Warning over control of dogs at horse trials

  • The father of a teenage eventer is warning dog owners to take care when taking their animals to horse trials after ending up in court.

    Steve Deeming attended Isleham Horse Trials, near Ely, on 6 March last year with his 15-year-old daughter Harriet, who was taking part in her first BE100 open of the season.

    While helping with her pony, Mr Deeming was approached by a man who claimed he had been bitten by their dog when leafleting the lorry park.

    “We have two dogs who have come to hundreds of Pony Club and British Eventing (BE) events with no incident,” Mr Deeming told H&H.

    “Like many people we often tie them to the vehicle while we are attending the horse, but they are never left unattended. We were unaware of the incident until we were informed.”

    Mr Deeming said he offered his apologies to the man, who showed them a picture of a cut to the back of his knee which had been taken on his mobile phone, saying it was caused by their Weimaraner, Ingrid.

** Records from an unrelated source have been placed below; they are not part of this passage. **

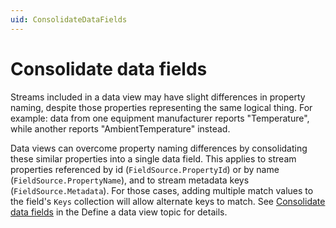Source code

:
 ```yaml
---
uid: ConsolidateDataFields
---
```


# Consolidate data fields
Streams included in a data view may have slight differences in property naming, despite those properties representing the same logical thing. For example: data from one equipment manufacturer reports "Temperature", while another reports "AmbientTemperature" instead.

Data views can overcome property naming differences by consolidating these similar properties into a single data field. This applies to stream properties referenced by id (`FieldSource.PropertyId`) or by name (`FieldSource.PropertyName`), and to stream metadata keys (`FieldSource.Metadata`). For those cases, adding multiple match values to the field's `Keys` collection will allow alternate keys to match. See [Consolidate data fields](xref:DataViewsQuickStartDefine#consolidate-data-fields) in the Define a data view topic for details.


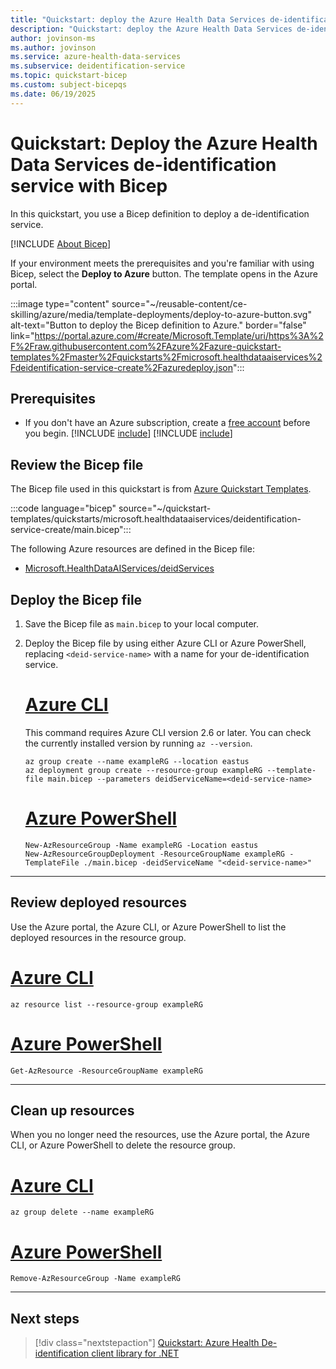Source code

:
 ```yaml
---
title: "Quickstart: deploy the Azure Health Data Services de-identification service with Bicep"
description: "Quickstart: deploy the Azure Health Data Services de-identification service with Bicep."
author: jovinson-ms
ms.author: jovinson
ms.service: azure-health-data-services
ms.subservice: deidentification-service
ms.topic: quickstart-bicep
ms.custom: subject-bicepqs
ms.date: 06/19/2025
---
```


# Quickstart: Deploy the Azure Health Data Services de-identification service with Bicep

In this quickstart, you use a Bicep definition to deploy a de-identification service.

[!INCLUDE [About Bicep](~/reusable-content/ce-skilling/azure/includes/resource-manager-quickstart-bicep-introduction.md)]

If your environment meets the prerequisites and you're familiar with using Bicep, select the
**Deploy to Azure** button. The template opens in the Azure portal.

:::image type="content" source="~/reusable-content/ce-skilling/azure/media/template-deployments/deploy-to-azure-button.svg" alt-text="Button to deploy the Bicep definition to Azure." border="false" link="https://portal.azure.com/#create/Microsoft.Template/uri/https%3A%2F%2Fraw.githubusercontent.com%2FAzure%2Fazure-quickstart-templates%2Fmaster%2Fquickstarts%2Fmicrosoft.healthdataaiservices%2Fdeidentification-service-create%2Fazuredeploy.json":::

## Prerequisites

- If you don't have an Azure subscription, create a [free account](https://azure.microsoft.com/pricing/purchase-options/azure-account?cid=msft_learn) before you begin.
[!INCLUDE [include](~/reusable-content/azure-cli/azure-cli-prepare-your-environment-no-header.md)]
[!INCLUDE [include](~/reusable-content//azure-powershell/azure-powershell-requirements-no-header.md)]

## Review the Bicep file

The Bicep file used in this quickstart is from
[Azure Quickstart Templates](/samples/azure/azure-quickstart-templates/deidentification-service-create/).

:::code language="bicep" source="~/quickstart-templates/quickstarts/microsoft.healthdataaiservices/deidentification-service-create/main.bicep":::

The following Azure resources are defined in the Bicep file:

- [Microsoft.HealthDataAIServices/deidServices](/azure/templates/microsoft.healthdataaiservices/deidservices?pivots=deployment-language-bicep)

## Deploy the Bicep file

1. Save the Bicep file as `main.bicep` to your local computer.

1. Deploy the Bicep file by using either Azure CLI or Azure PowerShell, replacing `<deid-service-name>` with a name for your de-identification service.

    # [Azure CLI](#tab/azure-cli)

    This command requires Azure CLI version 2.6 or later. You can check the currently installed version by running `az --version`.

    ```azurecli
    az group create --name exampleRG --location eastus
    az deployment group create --resource-group exampleRG --template-file main.bicep --parameters deidServiceName=<deid-service-name>
    ```
    
    # [Azure PowerShell](#tab/azure-powershell)
    
    ```azurepowershell
    New-AzResourceGroup -Name exampleRG -Location eastus
    New-AzResourceGroupDeployment -ResourceGroupName exampleRG -TemplateFile ./main.bicep -deidServiceName "<deid-service-name>"
    ```
---

## Review deployed resources

Use the Azure portal, the Azure CLI, or Azure PowerShell to list the deployed resources in the resource group.

# [Azure CLI](#tab/azure-cli)

```azurecli
az resource list --resource-group exampleRG
```

# [Azure PowerShell](#tab/azure-powershell)

```azurepowershell
Get-AzResource -ResourceGroupName exampleRG
```

---

## Clean up resources

When you no longer need the resources, use the Azure portal, the Azure CLI, or Azure PowerShell to delete the resource group.

# [Azure CLI](#tab/azure-cli)

```azurecli
az group delete --name exampleRG
```

# [Azure PowerShell](#tab/azure-powershell)

```azurepowershell
Remove-AzResourceGroup -Name exampleRG
```

---

## Next steps

> [!div class="nextstepaction"]
> [Quickstart: Azure Health De-identification client library for .NET](quickstart-sdk-net.md)
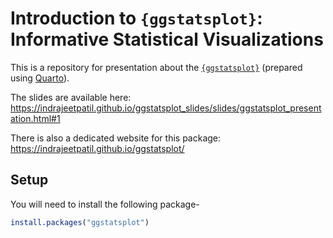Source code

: # Introduction to `{ggstatsplot}`: Informative Statistical Visualizations

This is a repository for presentation about the [`{ggstatsplot}`](https://indrajeetpatil.github.io/ggstatsplot/) (prepared using [Quarto](https://quarto.org/)).

The slides are available here:<br>
<https://indrajeetpatil.github.io/ggstatsplot_slides/slides/ggstatsplot_presentation.html#1>

There is also a dedicated website for this package:<br>
<https://indrajeetpatil.github.io/ggstatsplot/>

## Setup

You will need to install the following package-

```r
install.packages("ggstatsplot")
```

<div class="versions" style="visibility:hidden">

## Versions

These slides are from presentations given at various events:

  - **Abuja R User Group**, online talk, February, 26, 2022.

  - **Social Psychology online colloquium series**, Tilburg University,
    Netherlands, March, 19, 2021.

  - **Department of Decision Neuroscience and Nutrition**, German Institute of
    Human Nutrition Potsdam-Rehbruecke, online talk, March, 2, 2021.

  - **Oslo useR! Group**, online talk, February, 18, 2021.

  - **R-Ladies Tunis**, online talk, December, 15, 2020.

  - **Methods Talk series** (Psychology Department, New York University), NYC,
    NY, March, 28, 2019.

  - **Greater Boston useR Group meeting**, Boston, MA, March, 26, 2019.

  - **Harvard Psych Method Dinners**, William James Hall, Harvard University,
    Cambridge, MA, USA, February 5, 2019.

</div>
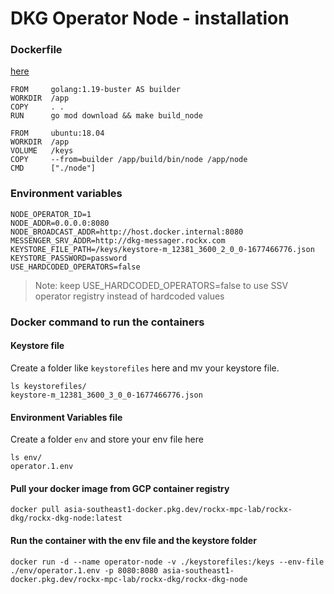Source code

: # DKG Operator Node - installation

### Dockerfile
[here](../build/docker/node/Dockerfile)
```
FROM     golang:1.19-buster AS builder
WORKDIR  /app
COPY     . .
RUN      go mod download && make build_node

FROM     ubuntu:18.04
WORKDIR  /app
VOLUME   /keys
COPY     --from=builder /app/build/bin/node /app/node
CMD      ["./node"] 
```

### Environment variables
```
NODE_OPERATOR_ID=1
NODE_ADDR=0.0.0.0:8080
NODE_BROADCAST_ADDR=http://host.docker.internal:8080
MESSENGER_SRV_ADDR=http://dkg-messager.rockx.com
KEYSTORE_FILE_PATH=/keys/keystore-m_12381_3600_2_0_0-1677466776.json
KEYSTORE_PASSWORD=password
USE_HARDCODED_OPERATORS=false
```

> Note: keep USE_HARDCODED_OPERATORS=false to use SSV operator registry instead of hardcoded values


### Docker command to run the containers

#### Keystore file

Create a folder like `keystorefiles` here and mv your keystore file. 

```
ls keystorefiles/
keystore-m_12381_3600_3_0_0-1677466776.json

```

#### Environment Variables file

Create a folder `env` and store your env file here

```
ls env/
operator.1.env
```

#### Pull your docker image from GCP container registry
```
docker pull asia-southeast1-docker.pkg.dev/rockx-mpc-lab/rockx-dkg/rockx-dkg-node:latest
```

#### Run the container with the env file and the keystore folder
```
docker run -d --name operator-node -v ./keystorefiles:/keys --env-file ./env/operator.1.env -p 8080:8080 asia-southeast1-docker.pkg.dev/rockx-mpc-lab/rockx-dkg/rockx-dkg-node
```


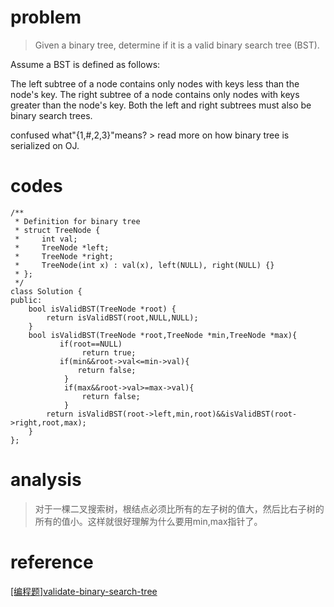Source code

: # problem
>Given a binary tree, determine if it is a valid binary search tree (BST).

Assume a BST is defined as follows:

The left subtree of a node contains only nodes with keys less than the node's key.
The right subtree of a node contains only nodes with keys greater than the node's key.
Both the left and right subtrees must also be binary search trees.

confused what"{1,#,2,3}"means? > read more on how binary tree is serialized on OJ.

# codes
```
/**
 * Definition for binary tree
 * struct TreeNode {
 *     int val;
 *     TreeNode *left;
 *     TreeNode *right;
 *     TreeNode(int x) : val(x), left(NULL), right(NULL) {}
 * };
 */
class Solution {
public:
    bool isValidBST(TreeNode *root) {
        return isValidBST(root,NULL,NULL);
    }
    bool isValidBST(TreeNode *root,TreeNode *min,TreeNode *max){
           if(root==NULL)
                return true;
           if(min&&root->val<=min->val){
               return false;
            }
            if(max&&root->val>=max->val){
                return false;
            } 
        return isValidBST(root->left,min,root)&&isValidBST(root->right,root,max);
    }
};

```

# analysis
>对于一棵二叉搜索树，根结点必须比所有的左子树的值大，然后比右子树的所有的值小。这样就很好理解为什么要用min,max指针了。

# reference
[[编程题]validate-binary-search-tree][1]


[1]: https://www.nowcoder.com/questionTerminal/fd7f880072914464a13b89af242c0ce5
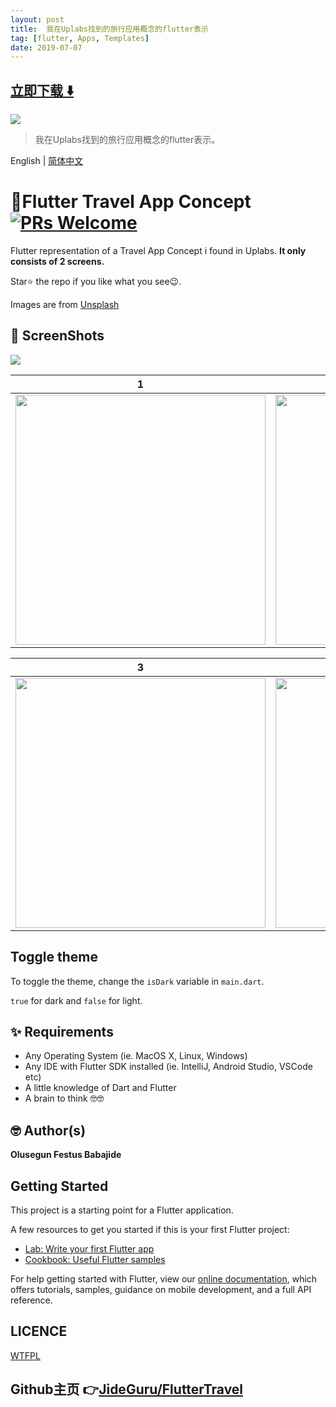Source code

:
 ```yaml
---
layout: post
title:  我在Uplabs找到的旅行应用概念的flutter表示
tag: [flutter, Apps, Templates]
date: 2019-07-07
---
```


 


## [立即下载 ️⬇️ ](https://codeload.github.com/JideGuru/FlutterTravel/zip/master) 


 
![](https://flutterawesome.com/content/images/2019/07/FlutterTravelx.jpg)
 
>
> 我在Uplabs找到的旅行应用概念的flutter表示。
>

 
English | [简体中文](./README.zh-CN.md)
# 🛫Flutter Travel App Concept [![PRs Welcome](https://img.shields.io/badge/PRs-welcome-brightgreen.svg?style=flat-square)](http://makeapullrequest.com)

Flutter representation of a Travel App Concept i found in Uplabs. 
**It only consists of 2 screens.**

Star⭐ the repo if you like what you see😉.


Images are from [Unsplash](https://unsplash.com)
## 📸 ScreenShots

<img src="https://raw.githubusercontent.com/JideGuru/FlutterTravel/master/ss/1.png"/>

| 1 | 2|
|------|-------|
|<img src="https://raw.githubusercontent.com/JideGuru/FlutterTravel/master/ss/2.png" width="400"/>|<img src="ss/3.png" width="400"/>|

| 3 | 4|
|------|-------|
|<img src="https://raw.githubusercontent.com/JideGuru/FlutterTravel/master/ss/4.png" width="400"/>|<img src="ss/5.png" width="400"/>|


## Toggle theme
To toggle the theme, change the `isDark` variable in `main.dart`.

`true` for dark and `false` for light.

## ✨ Requirements
* Any Operating System (ie. MacOS X, Linux, Windows)
* Any IDE with Flutter SDK installed (ie. IntelliJ, Android Studio, VSCode etc)
* A little knowledge of Dart and Flutter
* A brain to think 🤓🤓

## 🤓 Author(s)
**Olusegun Festus Babajide**


## Getting Started

This project is a starting point for a Flutter application.

A few resources to get you started if this is your first Flutter project:

- [Lab: Write your first Flutter app](https://flutter.io/docs/get-started/codelab)
- [Cookbook: Useful Flutter samples](https://flutter.io/docs/cookbook)

For help getting started with Flutter, view our 
[online documentation](https://flutter.io/docs), which offers tutorials, 
samples, guidance on mobile development, and a full API reference.


## LICENCE
[WTFPL](http://www.wtfpl.net/about/)
## Github主页 👉[JideGuru/FlutterTravel](http://github.com/JideGuru/FlutterTravel)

    The Deemings, of Rotherham, were visited by police a few days later and summonsed to Cambridgeshire Magistrates Court on 15 June.

    Following legal advice, Mr Deeming pleaded guilty to being the owner of a dog dangerously out of control in a public place, although he was not convinced his dog had bitten the complainant.

    He was ordered to pay £500 and Ingrid must now be muzzled in public.

    “I was told we could have been forced to have the dog put to sleep,” said Mr Deeming.

    “My message to dog-owners is to be careful. I would not like this to happen to anyone else.”

    Dogs are welcome at BE events but must be kept under control, a spokesman said.

    “Organisers can decide to ban dogs, but it would be quite difficult because of the culture at events, so none do,” she said.

    An Isleham spokesman said they had considered banning dogs in the wake of the incident, but felt it was impossible.

    “We would end up with people not realising and bringing their dogs. We don’t want to have dogs left in vehicles,” the spokesman said.

    A notice reminding that dogs must be kept under control will be displayed in the secretary’s tent, they added.